Circulan versiones del aforismo que difieren en la letra chica, pero Weapons, la nueva película de Zach Cregger, estrenada en nuestro país como La hora de la desaparición, tilda todas las casillas. Mucho se dijo antes de que llegara a los cines el jueves pasado. Se habló de una puja feroz entre varios estudios por quedarse con el guión. Se dijo que Jordan Peele echó a sus representantes después de que perdieran la subasta, y que ese mismo guión se vendió a Warner Bros. por 38 millones de dólares. Y se supo que Zach Cregger negoció un privilegio impensado: tener el corte final. En un sistema donde los grandes estudios tratan a sus películas como inversiones calculadas –con sus riesgos y sus rendimientos–, esa libertad creativa es un pequeño milagro.

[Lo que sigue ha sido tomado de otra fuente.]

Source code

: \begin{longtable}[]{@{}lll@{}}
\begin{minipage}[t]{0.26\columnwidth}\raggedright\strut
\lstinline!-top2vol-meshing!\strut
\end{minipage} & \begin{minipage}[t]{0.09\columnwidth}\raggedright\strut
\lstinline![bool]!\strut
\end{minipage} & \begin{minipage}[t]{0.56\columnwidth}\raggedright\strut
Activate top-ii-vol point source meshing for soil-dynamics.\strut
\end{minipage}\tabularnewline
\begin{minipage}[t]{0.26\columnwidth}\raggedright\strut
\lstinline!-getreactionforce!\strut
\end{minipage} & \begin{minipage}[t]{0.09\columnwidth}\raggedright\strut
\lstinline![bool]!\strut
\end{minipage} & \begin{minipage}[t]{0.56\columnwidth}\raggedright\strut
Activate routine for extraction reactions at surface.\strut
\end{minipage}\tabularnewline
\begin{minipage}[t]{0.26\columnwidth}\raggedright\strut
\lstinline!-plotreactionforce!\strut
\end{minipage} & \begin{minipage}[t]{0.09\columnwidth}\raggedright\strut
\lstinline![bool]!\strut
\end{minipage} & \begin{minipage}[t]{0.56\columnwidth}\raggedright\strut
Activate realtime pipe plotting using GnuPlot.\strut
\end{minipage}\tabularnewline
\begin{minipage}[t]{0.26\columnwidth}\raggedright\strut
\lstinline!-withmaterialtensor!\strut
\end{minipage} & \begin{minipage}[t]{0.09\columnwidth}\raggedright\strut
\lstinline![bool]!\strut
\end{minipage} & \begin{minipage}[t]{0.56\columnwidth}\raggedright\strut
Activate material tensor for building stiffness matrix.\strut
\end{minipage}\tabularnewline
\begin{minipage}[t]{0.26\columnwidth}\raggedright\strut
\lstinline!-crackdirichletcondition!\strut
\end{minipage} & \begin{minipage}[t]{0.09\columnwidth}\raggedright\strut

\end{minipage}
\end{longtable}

Es una voz la que garantizó la producción de la película, y es una voz la que enciende su motor: "Esta es una historia real que sucedió en mi ciudad", advierte una nena al comienzo de Weapons. Lo que sigue, aclara, no salió en los medios porque es tan raro y tan absurdo que todos –policías, periodistas, padres y madres– se pusieron de acuerdo para ocultarlo.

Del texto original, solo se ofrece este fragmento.